• [Exercise directions]
Your answer should be the lines of the material that include the word "through".
▬▬▬▬▬▬▬▬▬▬
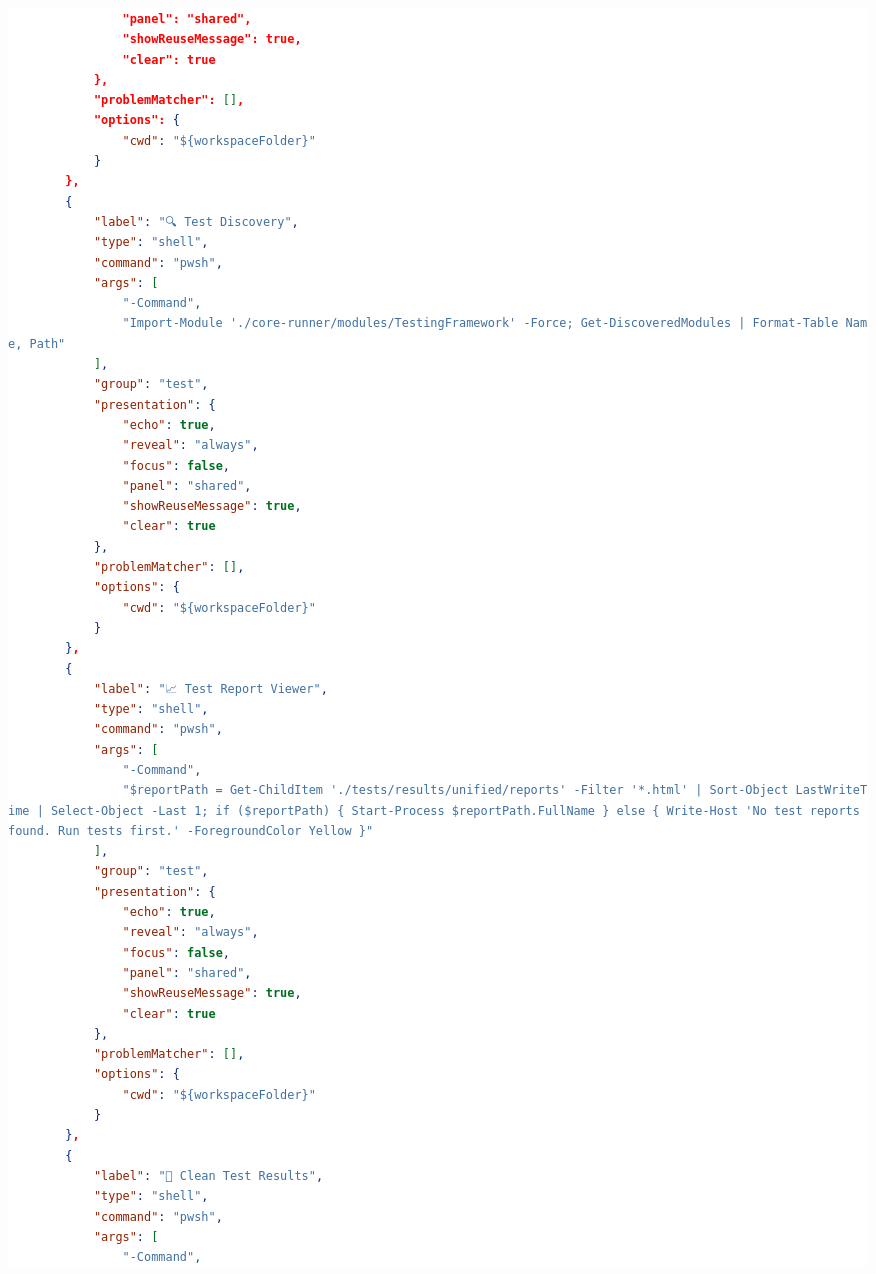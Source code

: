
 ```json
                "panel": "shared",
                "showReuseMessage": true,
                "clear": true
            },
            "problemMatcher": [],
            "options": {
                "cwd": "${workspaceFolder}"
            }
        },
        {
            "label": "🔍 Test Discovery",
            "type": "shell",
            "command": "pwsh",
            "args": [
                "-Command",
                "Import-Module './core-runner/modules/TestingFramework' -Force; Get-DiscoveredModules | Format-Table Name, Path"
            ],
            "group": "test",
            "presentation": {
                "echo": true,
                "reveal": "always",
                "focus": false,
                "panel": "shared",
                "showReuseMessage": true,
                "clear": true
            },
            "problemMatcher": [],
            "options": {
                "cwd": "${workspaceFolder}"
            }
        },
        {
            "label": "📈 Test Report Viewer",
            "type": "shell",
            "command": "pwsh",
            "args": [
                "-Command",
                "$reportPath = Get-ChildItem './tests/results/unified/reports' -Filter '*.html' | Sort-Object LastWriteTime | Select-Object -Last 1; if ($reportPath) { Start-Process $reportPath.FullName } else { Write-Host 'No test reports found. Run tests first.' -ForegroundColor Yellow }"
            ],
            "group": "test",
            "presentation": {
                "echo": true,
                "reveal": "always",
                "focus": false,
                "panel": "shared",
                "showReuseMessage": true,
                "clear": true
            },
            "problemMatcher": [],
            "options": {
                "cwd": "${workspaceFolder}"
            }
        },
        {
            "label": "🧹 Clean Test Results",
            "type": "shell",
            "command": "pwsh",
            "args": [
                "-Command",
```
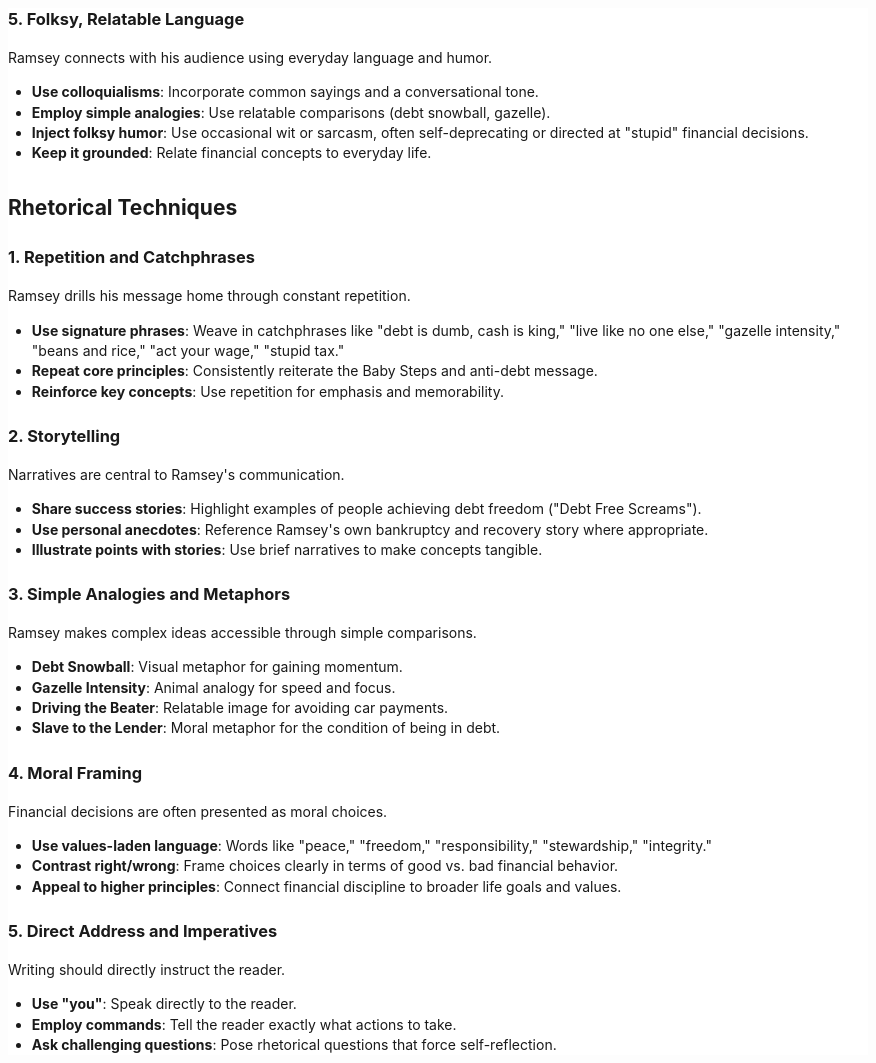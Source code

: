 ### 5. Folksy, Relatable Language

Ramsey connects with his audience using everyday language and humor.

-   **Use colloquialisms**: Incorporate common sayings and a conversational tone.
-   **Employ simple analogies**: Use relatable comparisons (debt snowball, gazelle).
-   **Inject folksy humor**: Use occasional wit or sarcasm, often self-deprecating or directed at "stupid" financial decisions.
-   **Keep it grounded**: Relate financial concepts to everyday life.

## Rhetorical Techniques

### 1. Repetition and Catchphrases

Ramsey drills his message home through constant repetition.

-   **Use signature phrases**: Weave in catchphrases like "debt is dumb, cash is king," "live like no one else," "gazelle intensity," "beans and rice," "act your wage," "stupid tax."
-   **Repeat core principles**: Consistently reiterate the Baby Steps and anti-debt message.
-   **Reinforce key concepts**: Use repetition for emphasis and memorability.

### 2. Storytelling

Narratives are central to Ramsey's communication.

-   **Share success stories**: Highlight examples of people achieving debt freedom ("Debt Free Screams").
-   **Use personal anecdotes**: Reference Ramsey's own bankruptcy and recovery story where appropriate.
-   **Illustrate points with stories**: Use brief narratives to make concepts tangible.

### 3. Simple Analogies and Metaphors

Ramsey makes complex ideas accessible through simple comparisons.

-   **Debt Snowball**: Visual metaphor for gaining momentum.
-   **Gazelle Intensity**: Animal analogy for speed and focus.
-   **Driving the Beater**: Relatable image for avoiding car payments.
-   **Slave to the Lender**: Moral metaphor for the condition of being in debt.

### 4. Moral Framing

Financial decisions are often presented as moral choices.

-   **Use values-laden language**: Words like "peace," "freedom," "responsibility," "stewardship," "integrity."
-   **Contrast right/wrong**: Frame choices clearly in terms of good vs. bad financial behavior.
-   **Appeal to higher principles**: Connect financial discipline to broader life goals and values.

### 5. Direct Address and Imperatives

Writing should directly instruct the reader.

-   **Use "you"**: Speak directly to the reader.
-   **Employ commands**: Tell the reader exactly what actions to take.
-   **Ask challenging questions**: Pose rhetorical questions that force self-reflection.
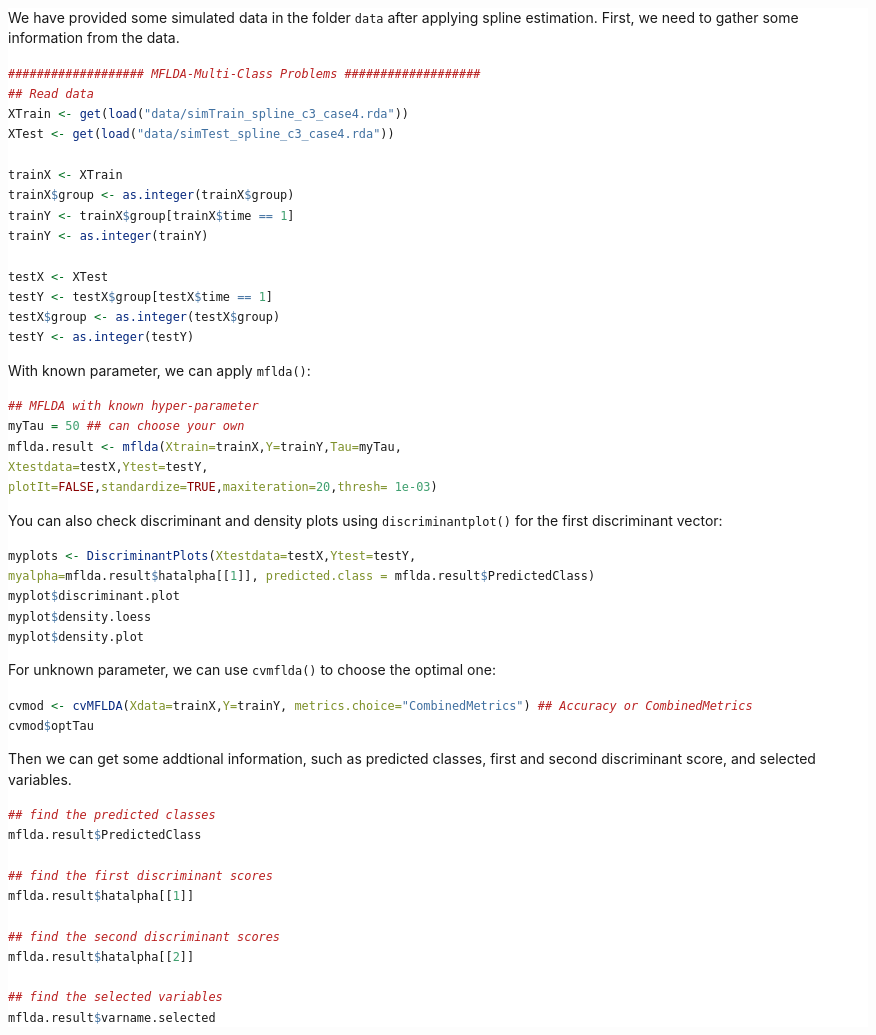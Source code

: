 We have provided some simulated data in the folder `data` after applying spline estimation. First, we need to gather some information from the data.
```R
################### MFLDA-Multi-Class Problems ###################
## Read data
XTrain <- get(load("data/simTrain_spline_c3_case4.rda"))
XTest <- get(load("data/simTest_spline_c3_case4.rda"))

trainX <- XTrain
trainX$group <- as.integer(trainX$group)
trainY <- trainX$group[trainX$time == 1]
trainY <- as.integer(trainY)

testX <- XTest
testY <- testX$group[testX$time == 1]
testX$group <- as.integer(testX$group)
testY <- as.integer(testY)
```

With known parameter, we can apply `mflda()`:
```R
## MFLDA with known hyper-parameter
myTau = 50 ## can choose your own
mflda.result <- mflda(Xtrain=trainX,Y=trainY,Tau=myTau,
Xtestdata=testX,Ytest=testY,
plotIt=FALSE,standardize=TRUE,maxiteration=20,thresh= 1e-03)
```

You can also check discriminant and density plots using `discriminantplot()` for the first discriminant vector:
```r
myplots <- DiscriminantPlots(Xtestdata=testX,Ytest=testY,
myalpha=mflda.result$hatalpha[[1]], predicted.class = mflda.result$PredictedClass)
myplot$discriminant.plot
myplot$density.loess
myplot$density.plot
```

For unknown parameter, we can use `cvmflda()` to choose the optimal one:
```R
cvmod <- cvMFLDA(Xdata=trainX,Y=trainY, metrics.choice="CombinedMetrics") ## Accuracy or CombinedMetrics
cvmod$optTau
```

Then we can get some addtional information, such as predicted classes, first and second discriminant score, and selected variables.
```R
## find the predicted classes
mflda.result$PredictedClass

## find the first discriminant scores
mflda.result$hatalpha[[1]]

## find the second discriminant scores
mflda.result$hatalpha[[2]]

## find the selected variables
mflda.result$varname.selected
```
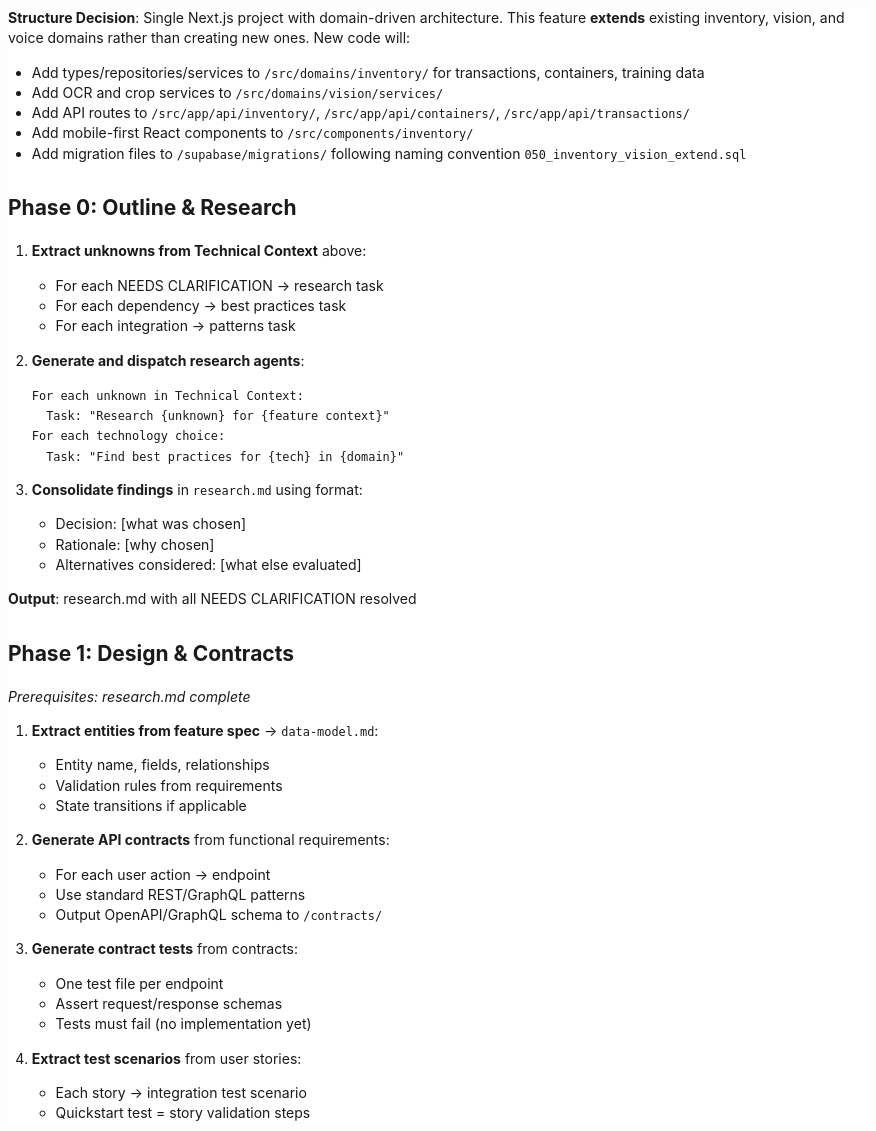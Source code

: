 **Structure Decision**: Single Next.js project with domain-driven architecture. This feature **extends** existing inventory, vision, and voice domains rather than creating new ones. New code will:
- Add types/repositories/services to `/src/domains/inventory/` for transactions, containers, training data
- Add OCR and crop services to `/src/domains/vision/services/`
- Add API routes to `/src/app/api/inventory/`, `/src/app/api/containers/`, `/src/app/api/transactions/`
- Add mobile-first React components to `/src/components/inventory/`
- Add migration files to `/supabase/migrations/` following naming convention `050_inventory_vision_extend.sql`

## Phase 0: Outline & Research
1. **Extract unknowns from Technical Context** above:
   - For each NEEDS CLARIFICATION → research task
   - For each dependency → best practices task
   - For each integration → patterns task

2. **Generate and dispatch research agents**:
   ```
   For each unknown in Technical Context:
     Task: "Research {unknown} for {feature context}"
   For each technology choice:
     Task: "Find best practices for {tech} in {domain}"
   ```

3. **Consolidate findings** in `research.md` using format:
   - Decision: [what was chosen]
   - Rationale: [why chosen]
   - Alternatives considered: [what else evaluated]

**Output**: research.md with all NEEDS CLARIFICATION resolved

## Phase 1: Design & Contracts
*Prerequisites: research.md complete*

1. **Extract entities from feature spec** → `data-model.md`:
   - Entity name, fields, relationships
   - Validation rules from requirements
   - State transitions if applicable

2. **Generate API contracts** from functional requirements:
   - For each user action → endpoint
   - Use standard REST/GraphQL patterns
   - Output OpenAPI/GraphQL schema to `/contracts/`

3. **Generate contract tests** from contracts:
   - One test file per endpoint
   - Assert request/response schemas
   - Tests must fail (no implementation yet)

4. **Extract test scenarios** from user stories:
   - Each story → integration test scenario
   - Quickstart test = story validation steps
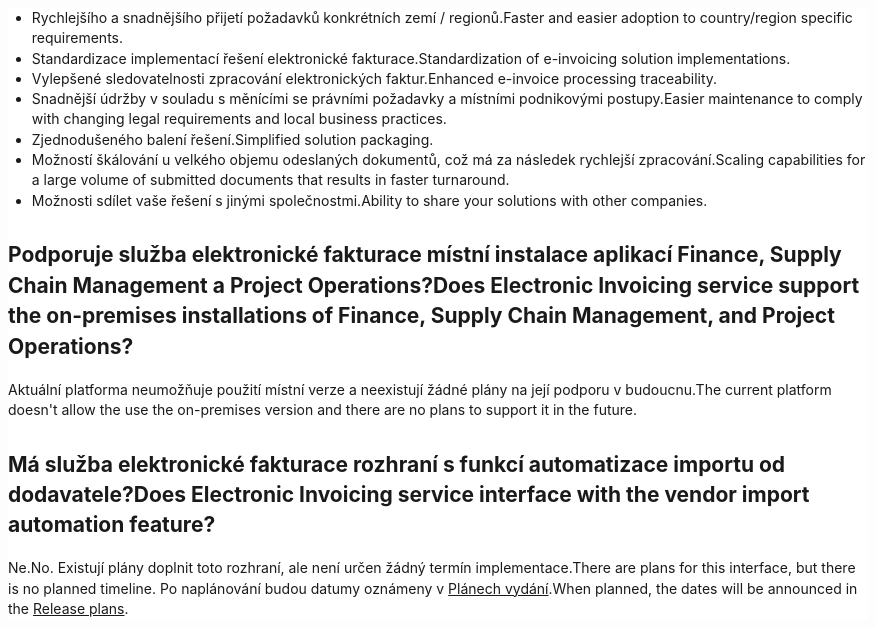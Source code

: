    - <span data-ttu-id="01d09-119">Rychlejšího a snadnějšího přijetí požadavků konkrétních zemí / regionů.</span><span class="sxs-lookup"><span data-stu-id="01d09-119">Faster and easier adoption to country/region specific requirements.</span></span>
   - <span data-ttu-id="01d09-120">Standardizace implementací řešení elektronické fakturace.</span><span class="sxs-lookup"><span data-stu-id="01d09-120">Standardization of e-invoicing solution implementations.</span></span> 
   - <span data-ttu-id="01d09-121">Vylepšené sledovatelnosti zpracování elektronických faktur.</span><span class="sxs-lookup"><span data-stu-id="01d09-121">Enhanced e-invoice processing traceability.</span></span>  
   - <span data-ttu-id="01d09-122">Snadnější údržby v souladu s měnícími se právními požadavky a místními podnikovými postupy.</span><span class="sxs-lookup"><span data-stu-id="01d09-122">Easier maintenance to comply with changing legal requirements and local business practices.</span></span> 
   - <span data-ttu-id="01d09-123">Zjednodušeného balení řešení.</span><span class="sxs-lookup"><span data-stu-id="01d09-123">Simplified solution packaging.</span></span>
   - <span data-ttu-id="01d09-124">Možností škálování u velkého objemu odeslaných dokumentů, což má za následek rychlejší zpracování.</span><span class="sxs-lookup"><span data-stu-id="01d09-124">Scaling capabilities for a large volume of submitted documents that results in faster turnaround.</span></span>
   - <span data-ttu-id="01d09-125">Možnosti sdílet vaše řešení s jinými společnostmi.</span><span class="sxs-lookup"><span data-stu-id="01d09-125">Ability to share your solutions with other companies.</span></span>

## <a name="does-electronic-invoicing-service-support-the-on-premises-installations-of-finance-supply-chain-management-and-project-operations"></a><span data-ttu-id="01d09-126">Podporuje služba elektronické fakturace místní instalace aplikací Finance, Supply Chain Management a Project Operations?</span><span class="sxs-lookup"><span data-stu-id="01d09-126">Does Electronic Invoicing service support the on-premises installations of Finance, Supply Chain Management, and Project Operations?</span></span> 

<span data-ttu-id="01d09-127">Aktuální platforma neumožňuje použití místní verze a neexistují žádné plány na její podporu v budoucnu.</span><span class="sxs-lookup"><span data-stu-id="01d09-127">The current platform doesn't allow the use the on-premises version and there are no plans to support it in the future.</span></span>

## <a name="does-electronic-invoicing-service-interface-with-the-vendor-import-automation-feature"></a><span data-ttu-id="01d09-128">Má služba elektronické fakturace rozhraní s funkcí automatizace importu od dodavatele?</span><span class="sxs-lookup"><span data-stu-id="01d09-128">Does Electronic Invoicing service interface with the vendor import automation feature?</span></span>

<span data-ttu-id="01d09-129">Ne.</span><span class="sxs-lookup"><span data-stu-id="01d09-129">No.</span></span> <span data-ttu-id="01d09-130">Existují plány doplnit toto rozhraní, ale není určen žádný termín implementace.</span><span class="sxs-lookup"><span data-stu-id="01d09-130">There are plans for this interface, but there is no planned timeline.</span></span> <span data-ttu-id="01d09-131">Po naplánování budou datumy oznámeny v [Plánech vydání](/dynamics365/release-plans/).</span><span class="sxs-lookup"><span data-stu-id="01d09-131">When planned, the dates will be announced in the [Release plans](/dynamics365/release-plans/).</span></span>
▬▬▬▬▬▬▬▬▬▬
• [Response to the task]
Ramsey drills his message home through constant repetition.
Ramsey makes complex ideas accessible through simple comparisons.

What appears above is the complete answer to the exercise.